I have a lot of art in my house. Well, actually, I have a lot of stuff at my house, but let's stick with art for this moment. I'm going to share some pictures to prove my point, although the photos are really poor quality. I took them rapidly the night before I evacuated my house. I wasn't worried about the quality; I was making a reminder list for myself, in case I had to list my losses for the insurance company.
Over the past few years I've looked around my house and thought about what I would take with me if I had to leave here, but my thoughts had a different focus. I was thinking along the lines of if my health failed, and it were necessary for me to live with one of my children.

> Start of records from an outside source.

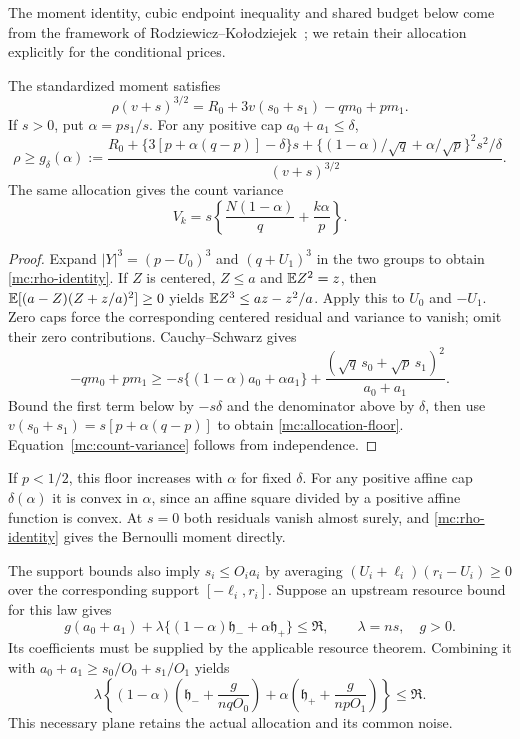 The moment identity, cubic endpoint inequality and shared budget below
come from the framework of Rodziewicz--Ko\l{}odziejek~\cite{RK2026};
we retain their allocation explicitly for the conditional prices.
\begin{lemma}\label{mc:budget}
The standardized moment satisfies
\begin{equation}\label{mc:rho-identity}
 \rho(v+s)^{3/2}=R_0+3v(s_0+s_1)-qm_0+pm_1.
\end{equation}
If $s>0$, put $\alpha=ps_1/s$. For any positive cap
$a_0+a_1\le\delta$,
\begin{equation}\label{mc:allocation-floor}
 \rho\ge g_\delta(\alpha):=
 \frac{R_0+\{3[p+\alpha(q-p)]-\delta\}s
 +\{(1-\alpha)/\sqrt q+\alpha/\sqrt p\}^2s^2/\delta}
 {(v+s)^{3/2}}.
\end{equation}
The same allocation gives the count variance
\begin{equation}\label{mc:count-variance}
 V_k=s\left\{\frac{N(1-\alpha)}q+\frac{k\alpha}p\right\}.
\end{equation}
\end{lemma}
\begin{proof}
Expand $|Y|^3=(p-U_0)^3$ and $(q+U_1)^3$ in the two groups to
obtain \eqref{mc:rho-identity}. If $Z$ is centered, $Z\le a$ and
$\E Z^2=z$, then
$\E[(a-Z)(Z+z/a)^2]\ge0$ yields
$\E Z^3\le az-z^2/a$. Apply this to $U_0$ and $-U_1$.
Zero caps force the corresponding centered residual and variance
to vanish; omit their zero contributions. Cauchy--Schwarz gives
\[
 -qm_0+pm_1\ge
 -s\{(1-\alpha)a_0+\alpha a_1\}
 +\frac{(\sqrt q\,s_0+\sqrt p\,s_1)^2}{a_0+a_1}.
\]
Bound the first term below by $-s\delta$ and the denominator
above by $\delta$, then use
$v(s_0+s_1)=s[p+\alpha(q-p)]$ to obtain
\eqref{mc:allocation-floor}. Equation~\eqref{mc:count-variance}
follows from independence.
\end{proof}

If $p<1/2$, this floor increases with $\alpha$ for fixed $\delta$.
For any positive affine cap $\delta(\alpha)$ it is convex in
$\alpha$, since an affine square divided by a positive affine
function is convex. At $s=0$ both residuals vanish almost surely,
and \eqref{mc:rho-identity} gives the Bernoulli moment directly.

The support bounds also imply $s_i\le O_i a_i$ by averaging
$(U_i+\ell_i)(r_i-U_i)\ge0$ over the corresponding support
$[-\ell_i,r_i]$. Suppose an upstream resource bound for this law gives
\[
 g(a_0+a_1)+\lambda\{(1-\alpha)\mathfrak h_-
                         +\alpha\mathfrak h_+\}\le\mathfrak R,
 \qquad \lambda=ns,\quad g>0.
\]
Its coefficients must be supplied by the applicable resource theorem.
Combining it with $a_0+a_1\ge s_0/O_0+s_1/O_1$ yields
\begin{equation}\label{mc:signed-plane}
 \lambda\left\{(1-\alpha)
       \left(\mathfrak h_-+\frac g{nqO_0}\right)
 +\alpha\left(\mathfrak h_++\frac g{npO_1}\right)\right\}
 \le\mathfrak R.
\end{equation}
This necessary plane retains the actual allocation and its common noise.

When I left Kansas City, I downsized from nearly 3000 square feet to 1300 square feet. In the five years I've lived in this house I've accumulated more stuff, of course, and I really need to thin it out again. Back to the "what if," I was thinking that if it became necessary to leave here, I would be able to take only a small amount of what I have. After all, I would be moving into their home, probably to a room. I couldn't expect them to put aside their own style to make room for mine.
Well, every time I had this conversation in my head, looking around at my walls, I came to the same conclusion: I can't ever leave this house, because I couldn't choose! I love it all! I've collected fine art and folk art in my travels, and each holds a memory for me. I have art that recalls people and events special in my life. Some of the are reflects who I am. Parting with any would be so difficult.
On Saturday morning, I loaded the Five P's into the truck (People & Pets, Prescriptions, important Papers, family Pictures, and Personal computer). The last was the pets, then I went back up the steps to lock the door. As I pulled the door closed, I paused for a moment and scanned the living room, thinking "Did I forget anything?" And it struck me that when it comes down to the nitty-gritty .... what really mattered was already in my car. Yes, I would miss having the art I've collected over the years, but it wouldn't be devastating.
Isn't it amazing how our thoughts may change when pressured by a real life crisis? I'm glad to know I can move ahead if necessary. I'm also encouraged to get back to another round of downsizing! No the art won't go until the last hurrah, but I can trim my "stuff," for sure.